§ **RECORD SET**

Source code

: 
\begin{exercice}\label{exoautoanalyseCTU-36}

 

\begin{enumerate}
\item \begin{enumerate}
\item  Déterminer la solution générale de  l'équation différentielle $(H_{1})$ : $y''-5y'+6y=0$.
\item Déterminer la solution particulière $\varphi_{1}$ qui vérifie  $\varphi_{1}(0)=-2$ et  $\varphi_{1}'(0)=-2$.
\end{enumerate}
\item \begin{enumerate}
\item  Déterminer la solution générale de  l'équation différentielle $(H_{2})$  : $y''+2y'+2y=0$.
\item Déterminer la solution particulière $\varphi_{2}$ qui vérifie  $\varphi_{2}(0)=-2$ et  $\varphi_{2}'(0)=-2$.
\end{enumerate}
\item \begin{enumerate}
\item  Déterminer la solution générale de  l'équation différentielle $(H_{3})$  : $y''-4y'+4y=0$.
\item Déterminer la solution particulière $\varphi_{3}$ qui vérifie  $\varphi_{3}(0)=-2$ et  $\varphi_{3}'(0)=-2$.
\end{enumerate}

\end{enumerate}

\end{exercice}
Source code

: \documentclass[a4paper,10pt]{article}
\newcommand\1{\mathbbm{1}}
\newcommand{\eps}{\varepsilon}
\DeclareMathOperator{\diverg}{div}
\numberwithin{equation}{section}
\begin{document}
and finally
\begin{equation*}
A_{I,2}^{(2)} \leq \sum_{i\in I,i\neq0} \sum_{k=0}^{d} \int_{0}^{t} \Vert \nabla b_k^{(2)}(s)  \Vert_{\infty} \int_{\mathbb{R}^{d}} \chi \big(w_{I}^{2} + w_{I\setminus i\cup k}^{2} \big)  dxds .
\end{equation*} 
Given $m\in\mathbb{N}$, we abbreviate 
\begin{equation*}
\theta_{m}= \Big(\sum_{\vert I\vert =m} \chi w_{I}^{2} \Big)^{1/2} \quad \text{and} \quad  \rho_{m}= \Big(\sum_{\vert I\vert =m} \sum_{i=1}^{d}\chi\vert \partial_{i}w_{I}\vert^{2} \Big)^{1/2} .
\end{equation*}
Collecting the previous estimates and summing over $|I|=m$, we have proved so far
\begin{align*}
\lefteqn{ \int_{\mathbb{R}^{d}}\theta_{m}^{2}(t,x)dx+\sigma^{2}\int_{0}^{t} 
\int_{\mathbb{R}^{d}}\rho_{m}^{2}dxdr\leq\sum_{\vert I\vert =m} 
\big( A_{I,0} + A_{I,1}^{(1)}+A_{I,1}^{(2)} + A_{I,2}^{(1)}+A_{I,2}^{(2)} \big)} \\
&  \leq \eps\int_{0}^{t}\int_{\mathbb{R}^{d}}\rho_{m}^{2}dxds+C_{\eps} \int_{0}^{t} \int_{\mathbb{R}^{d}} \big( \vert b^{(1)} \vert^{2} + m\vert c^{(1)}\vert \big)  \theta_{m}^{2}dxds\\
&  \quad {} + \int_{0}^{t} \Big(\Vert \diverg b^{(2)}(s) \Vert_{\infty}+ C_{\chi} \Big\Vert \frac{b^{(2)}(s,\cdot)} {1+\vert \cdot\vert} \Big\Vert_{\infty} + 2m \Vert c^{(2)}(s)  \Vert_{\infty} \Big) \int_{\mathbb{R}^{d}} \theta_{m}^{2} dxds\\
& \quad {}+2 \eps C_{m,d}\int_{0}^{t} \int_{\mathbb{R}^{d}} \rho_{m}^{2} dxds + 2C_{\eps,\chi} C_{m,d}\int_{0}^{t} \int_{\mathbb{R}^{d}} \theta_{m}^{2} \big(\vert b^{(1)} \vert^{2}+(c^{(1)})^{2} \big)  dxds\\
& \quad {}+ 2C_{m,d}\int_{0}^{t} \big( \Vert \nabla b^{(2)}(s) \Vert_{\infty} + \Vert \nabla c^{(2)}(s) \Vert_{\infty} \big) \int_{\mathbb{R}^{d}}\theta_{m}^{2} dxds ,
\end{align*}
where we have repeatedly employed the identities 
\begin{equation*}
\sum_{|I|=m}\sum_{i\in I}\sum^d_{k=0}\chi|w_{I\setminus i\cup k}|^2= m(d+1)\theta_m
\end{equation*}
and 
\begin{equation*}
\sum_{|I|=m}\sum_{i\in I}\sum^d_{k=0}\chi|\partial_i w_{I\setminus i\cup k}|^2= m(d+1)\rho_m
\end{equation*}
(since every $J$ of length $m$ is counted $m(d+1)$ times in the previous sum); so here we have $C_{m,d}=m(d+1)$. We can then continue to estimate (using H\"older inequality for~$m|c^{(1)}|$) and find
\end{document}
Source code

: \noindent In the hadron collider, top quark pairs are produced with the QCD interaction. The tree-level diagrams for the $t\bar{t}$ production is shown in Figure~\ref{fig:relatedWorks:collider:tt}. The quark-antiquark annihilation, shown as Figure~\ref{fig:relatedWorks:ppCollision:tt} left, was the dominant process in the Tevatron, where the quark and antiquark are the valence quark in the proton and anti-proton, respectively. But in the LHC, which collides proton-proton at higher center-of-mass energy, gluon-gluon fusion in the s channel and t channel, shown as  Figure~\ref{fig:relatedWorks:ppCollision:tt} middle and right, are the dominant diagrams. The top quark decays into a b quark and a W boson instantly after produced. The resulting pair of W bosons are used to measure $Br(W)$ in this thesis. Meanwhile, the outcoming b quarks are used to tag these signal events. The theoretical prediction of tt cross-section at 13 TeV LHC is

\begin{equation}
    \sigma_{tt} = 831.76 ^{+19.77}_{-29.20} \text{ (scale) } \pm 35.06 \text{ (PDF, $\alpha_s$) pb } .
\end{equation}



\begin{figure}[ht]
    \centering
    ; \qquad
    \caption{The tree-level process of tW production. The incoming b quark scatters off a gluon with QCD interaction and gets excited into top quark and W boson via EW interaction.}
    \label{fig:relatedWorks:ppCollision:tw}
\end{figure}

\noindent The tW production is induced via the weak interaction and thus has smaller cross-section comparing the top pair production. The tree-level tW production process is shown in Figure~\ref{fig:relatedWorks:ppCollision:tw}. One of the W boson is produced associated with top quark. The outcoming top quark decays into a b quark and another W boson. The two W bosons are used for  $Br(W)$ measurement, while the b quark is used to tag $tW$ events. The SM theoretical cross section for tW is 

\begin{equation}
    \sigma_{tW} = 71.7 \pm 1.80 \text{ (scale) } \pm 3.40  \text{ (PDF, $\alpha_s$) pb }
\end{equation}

§ **WORK REQUEST**
Find the word "shown" in the entries, then copy out every line that has it.

§ **SOLUTION TO THE PROBLEM**
: \noindent In the hadron collider, top quark pairs are produced with the QCD interaction. The tree-level diagrams for the $t\bar{t}$ production is shown in Figure~\ref{fig:relatedWorks:collider:tt}. The quark-antiquark annihilation, shown as Figure~\ref{fig:relatedWorks:ppCollision:tt} left, was the dominant process in the Tevatron, where the quark and antiquark are the valence quark in the proton and anti-proton, respectively. But in the LHC, which collides proton-proton at higher center-of-mass energy, gluon-gluon fusion in the s channel and t channel, shown as  Figure~\ref{fig:relatedWorks:ppCollision:tt} middle and right, are the dominant diagrams. The top quark decays into a b quark and a W boson instantly after produced. The resulting pair of W bosons are used to measure $Br(W)$ in this thesis. Meanwhile, the outcoming b quarks are used to tag these signal events. The theoretical prediction of tt cross-section at 13 TeV LHC is
\noindent The tW production is induced via the weak interaction and thus has smaller cross-section comparing the top pair production. The tree-level tW production process is shown in Figure~\ref{fig:relatedWorks:ppCollision:tw}. One of the W boson is produced associated with top quark. The outcoming top quark decays into a b quark and another W boson. The two W bosons are used for  $Br(W)$ measurement, while the b quark is used to tag $tW$ events. The SM theoretical cross section for tW is 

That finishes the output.